This week, social media users debated a classic conspiracy theory when Twitter user Rod Mason questioned his followers about how lunar landers returned humans to Earth.
People were quick to label Mason’s question as foolish or to question why he submitted it on Twitter rather than Google. There’s a lot of material available, but there’s also some very cool footage of lunar landers during liftoff, as well as movies of men bouncing around on the Moon.
The lander’s ascension stage soared up with ease, as seen in the video above, while the descending phase remained on the Moon as a launch pad.
“The ascent engine was a fixed, constant-thrust rocket with a thrust of about 15,000 N,” NASA writes on its website. “Moving was accomplished through the reaction control system, which was comprised of four thrust modules, each of which was composed of four 450 N thrust chambers and nozzles pointing in different directions.”
Mason was informed by several other Twitter users that the thrust was produced by combining aerozine 50 fuel and a nitrogen tetroxide (N2O4) oxidizer.
Mason was skeptical, responding, “So that thing pictured on the moon just took off and flew back through the sound barrier and back to Earth?” In 1969?”
No, it does not. The moon module was not intended to return to Earth’s atmosphere.
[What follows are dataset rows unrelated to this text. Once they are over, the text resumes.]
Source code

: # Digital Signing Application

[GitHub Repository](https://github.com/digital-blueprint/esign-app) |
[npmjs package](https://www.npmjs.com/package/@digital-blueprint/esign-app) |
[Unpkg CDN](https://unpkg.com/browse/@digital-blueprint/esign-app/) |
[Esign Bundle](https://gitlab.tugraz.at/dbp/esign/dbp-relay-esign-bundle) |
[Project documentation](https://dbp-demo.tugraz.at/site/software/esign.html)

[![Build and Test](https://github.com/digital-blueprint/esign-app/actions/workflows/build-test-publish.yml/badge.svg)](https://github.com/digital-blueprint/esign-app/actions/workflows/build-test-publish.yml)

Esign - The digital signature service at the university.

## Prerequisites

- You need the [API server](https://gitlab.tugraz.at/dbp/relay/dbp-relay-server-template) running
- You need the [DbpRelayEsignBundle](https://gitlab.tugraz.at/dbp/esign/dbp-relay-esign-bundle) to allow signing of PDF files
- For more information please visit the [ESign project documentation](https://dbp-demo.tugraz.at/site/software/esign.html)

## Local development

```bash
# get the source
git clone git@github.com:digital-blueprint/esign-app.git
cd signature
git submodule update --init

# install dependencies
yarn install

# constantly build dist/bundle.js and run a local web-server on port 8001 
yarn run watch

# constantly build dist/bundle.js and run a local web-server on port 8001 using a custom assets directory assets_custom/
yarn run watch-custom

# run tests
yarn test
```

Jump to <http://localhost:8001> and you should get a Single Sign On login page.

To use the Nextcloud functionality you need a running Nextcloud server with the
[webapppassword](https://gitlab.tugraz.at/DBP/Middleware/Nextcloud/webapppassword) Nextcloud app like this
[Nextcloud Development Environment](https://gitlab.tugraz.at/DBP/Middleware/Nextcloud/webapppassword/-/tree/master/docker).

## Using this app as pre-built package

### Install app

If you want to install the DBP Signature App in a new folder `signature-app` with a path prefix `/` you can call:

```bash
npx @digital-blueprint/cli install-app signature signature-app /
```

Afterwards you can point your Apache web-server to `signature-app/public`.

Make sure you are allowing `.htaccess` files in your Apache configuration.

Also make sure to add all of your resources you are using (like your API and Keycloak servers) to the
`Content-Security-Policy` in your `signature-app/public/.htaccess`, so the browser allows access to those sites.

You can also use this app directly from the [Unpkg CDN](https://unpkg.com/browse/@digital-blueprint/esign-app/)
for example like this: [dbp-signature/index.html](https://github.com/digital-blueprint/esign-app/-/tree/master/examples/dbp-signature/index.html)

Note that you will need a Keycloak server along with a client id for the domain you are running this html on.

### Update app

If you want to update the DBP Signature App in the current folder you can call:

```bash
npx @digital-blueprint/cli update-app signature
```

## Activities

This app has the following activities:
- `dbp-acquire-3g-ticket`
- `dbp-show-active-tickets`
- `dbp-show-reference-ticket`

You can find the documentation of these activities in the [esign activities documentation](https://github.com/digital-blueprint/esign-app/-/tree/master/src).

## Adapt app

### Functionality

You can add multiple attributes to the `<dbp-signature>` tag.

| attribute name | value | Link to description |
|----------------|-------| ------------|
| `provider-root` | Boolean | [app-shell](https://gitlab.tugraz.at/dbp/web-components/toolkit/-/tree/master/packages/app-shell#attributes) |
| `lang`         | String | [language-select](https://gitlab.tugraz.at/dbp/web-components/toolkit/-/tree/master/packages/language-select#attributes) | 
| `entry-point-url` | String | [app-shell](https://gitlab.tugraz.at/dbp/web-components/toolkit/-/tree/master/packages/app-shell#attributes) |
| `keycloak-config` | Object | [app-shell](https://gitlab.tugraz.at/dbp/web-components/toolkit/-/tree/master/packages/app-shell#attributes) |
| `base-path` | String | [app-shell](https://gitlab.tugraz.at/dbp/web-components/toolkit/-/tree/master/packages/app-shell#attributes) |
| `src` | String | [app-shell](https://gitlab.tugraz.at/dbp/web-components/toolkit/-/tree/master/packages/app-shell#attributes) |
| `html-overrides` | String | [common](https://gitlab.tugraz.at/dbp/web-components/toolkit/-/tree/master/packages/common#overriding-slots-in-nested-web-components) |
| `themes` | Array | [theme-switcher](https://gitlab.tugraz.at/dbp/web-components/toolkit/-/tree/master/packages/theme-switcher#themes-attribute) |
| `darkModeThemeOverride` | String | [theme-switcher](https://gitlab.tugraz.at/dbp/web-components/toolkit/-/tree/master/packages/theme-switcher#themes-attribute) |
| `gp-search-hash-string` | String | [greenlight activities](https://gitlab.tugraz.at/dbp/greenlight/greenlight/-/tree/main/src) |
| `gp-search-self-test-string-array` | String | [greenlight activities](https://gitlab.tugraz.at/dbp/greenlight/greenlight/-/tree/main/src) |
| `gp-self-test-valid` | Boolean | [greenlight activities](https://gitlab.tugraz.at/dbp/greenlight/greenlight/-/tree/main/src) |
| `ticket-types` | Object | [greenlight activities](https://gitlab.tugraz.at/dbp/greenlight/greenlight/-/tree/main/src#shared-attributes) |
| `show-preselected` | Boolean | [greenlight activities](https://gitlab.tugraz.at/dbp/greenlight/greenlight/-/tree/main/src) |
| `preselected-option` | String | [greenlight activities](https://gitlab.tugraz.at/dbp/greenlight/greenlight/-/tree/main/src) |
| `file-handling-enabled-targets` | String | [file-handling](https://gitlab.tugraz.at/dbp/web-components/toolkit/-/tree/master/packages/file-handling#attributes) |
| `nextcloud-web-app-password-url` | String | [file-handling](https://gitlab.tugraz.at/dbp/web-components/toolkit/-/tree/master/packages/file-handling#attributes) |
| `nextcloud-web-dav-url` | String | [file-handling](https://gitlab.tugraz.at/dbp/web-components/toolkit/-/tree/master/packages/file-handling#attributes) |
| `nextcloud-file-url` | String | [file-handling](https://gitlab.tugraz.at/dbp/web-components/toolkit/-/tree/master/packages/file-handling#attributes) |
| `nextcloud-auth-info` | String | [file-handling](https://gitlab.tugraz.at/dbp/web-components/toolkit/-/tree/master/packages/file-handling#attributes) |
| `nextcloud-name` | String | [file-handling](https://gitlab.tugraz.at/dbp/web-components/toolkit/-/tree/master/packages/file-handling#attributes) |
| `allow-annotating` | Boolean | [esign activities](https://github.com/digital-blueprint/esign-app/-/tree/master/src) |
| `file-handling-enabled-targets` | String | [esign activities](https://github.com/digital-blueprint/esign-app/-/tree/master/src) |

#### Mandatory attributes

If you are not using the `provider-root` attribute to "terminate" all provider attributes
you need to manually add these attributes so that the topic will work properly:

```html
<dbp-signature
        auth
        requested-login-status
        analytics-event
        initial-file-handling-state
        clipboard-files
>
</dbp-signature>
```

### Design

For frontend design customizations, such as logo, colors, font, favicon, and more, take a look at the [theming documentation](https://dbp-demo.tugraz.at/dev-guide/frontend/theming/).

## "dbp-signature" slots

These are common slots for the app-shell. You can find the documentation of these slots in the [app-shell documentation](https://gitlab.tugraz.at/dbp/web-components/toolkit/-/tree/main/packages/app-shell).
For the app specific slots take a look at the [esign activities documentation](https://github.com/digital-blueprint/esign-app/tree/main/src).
It could also be deemed “bad form” for the occupants of the landers to desert their colleagues on the lunar command module orbiting the moon and return to Earth.
Instead, the lunar module rejoined and docked with the command module.
The astronauts rejoined their colleagues and rode home before abandoning the lunar module, which crashed on the Moon’s surface. The Eagle, the first lunar module to transport humans to the Moon, was not aimed at the lunar surface. In 2021, researcher James Meador calculated the module’s trajectory and discovered that it may still be orbiting the Moon over half a century later.